* [WORK TO BE COMPLETED]:
Your answer is the lines below, exactly, from the one that contains "(seconds), optional tempo" through the one that contains "- Emotion-specific variations", both included.

* [RECORD EXCERPTS]:
···

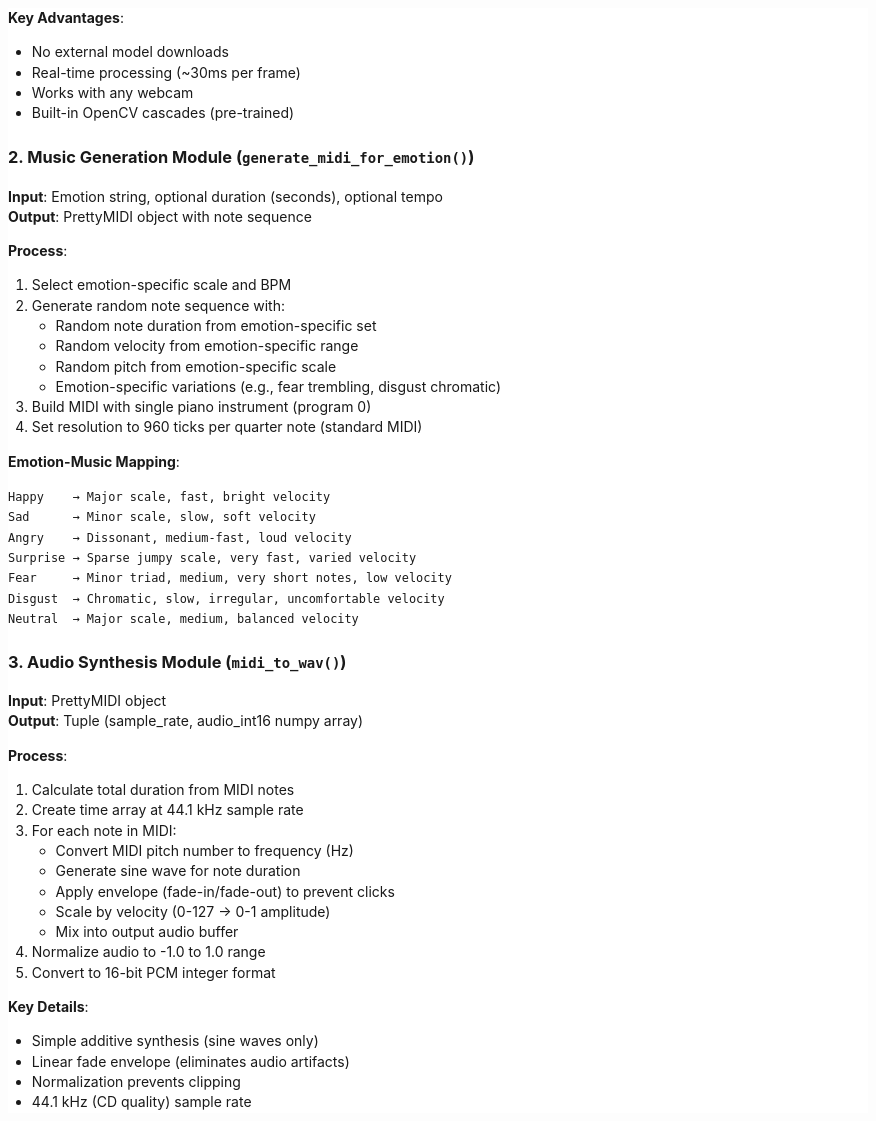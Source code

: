 **Key Advantages**:
- No external model downloads
- Real-time processing (~30ms per frame)
- Works with any webcam
- Built-in OpenCV cascades (pre-trained)

### 2. **Music Generation Module** (`generate_midi_for_emotion()`)
**Input**: Emotion string, optional duration (seconds), optional tempo  
**Output**: PrettyMIDI object with note sequence

**Process**:
1. Select emotion-specific scale and BPM
2. Generate random note sequence with:
   - Random note duration from emotion-specific set
   - Random velocity from emotion-specific range
   - Random pitch from emotion-specific scale
   - Emotion-specific variations (e.g., fear trembling, disgust chromatic)
3. Build MIDI with single piano instrument (program 0)
4. Set resolution to 960 ticks per quarter note (standard MIDI)

**Emotion-Music Mapping**:
```
Happy    → Major scale, fast, bright velocity
Sad      → Minor scale, slow, soft velocity
Angry    → Dissonant, medium-fast, loud velocity
Surprise → Sparse jumpy scale, very fast, varied velocity
Fear     → Minor triad, medium, very short notes, low velocity
Disgust  → Chromatic, slow, irregular, uncomfortable velocity
Neutral  → Major scale, medium, balanced velocity
```

### 3. **Audio Synthesis Module** (`midi_to_wav()`)
**Input**: PrettyMIDI object  
**Output**: Tuple (sample_rate, audio_int16 numpy array)

**Process**:
1. Calculate total duration from MIDI notes
2. Create time array at 44.1 kHz sample rate
3. For each note in MIDI:
   - Convert MIDI pitch number to frequency (Hz)
   - Generate sine wave for note duration
   - Apply envelope (fade-in/fade-out) to prevent clicks
   - Scale by velocity (0-127 → 0-1 amplitude)
   - Mix into output audio buffer
4. Normalize audio to -1.0 to 1.0 range
5. Convert to 16-bit PCM integer format

**Key Details**:
- Simple additive synthesis (sine waves only)
- Linear fade envelope (eliminates audio artifacts)
- Normalization prevents clipping
- 44.1 kHz (CD quality) sample rate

···

* [EXPECTED ANSWER]:
**Input**: Emotion string, optional duration (seconds), optional tempo  
**Output**: PrettyMIDI object with note sequence

**Process**:
1. Select emotion-specific scale and BPM
2. Generate random note sequence with:
   - Random note duration from emotion-specific set
   - Random velocity from emotion-specific range
   - Random pitch from emotion-specific scale
   - Emotion-specific variations (e.g., fear trembling, disgust chromatic)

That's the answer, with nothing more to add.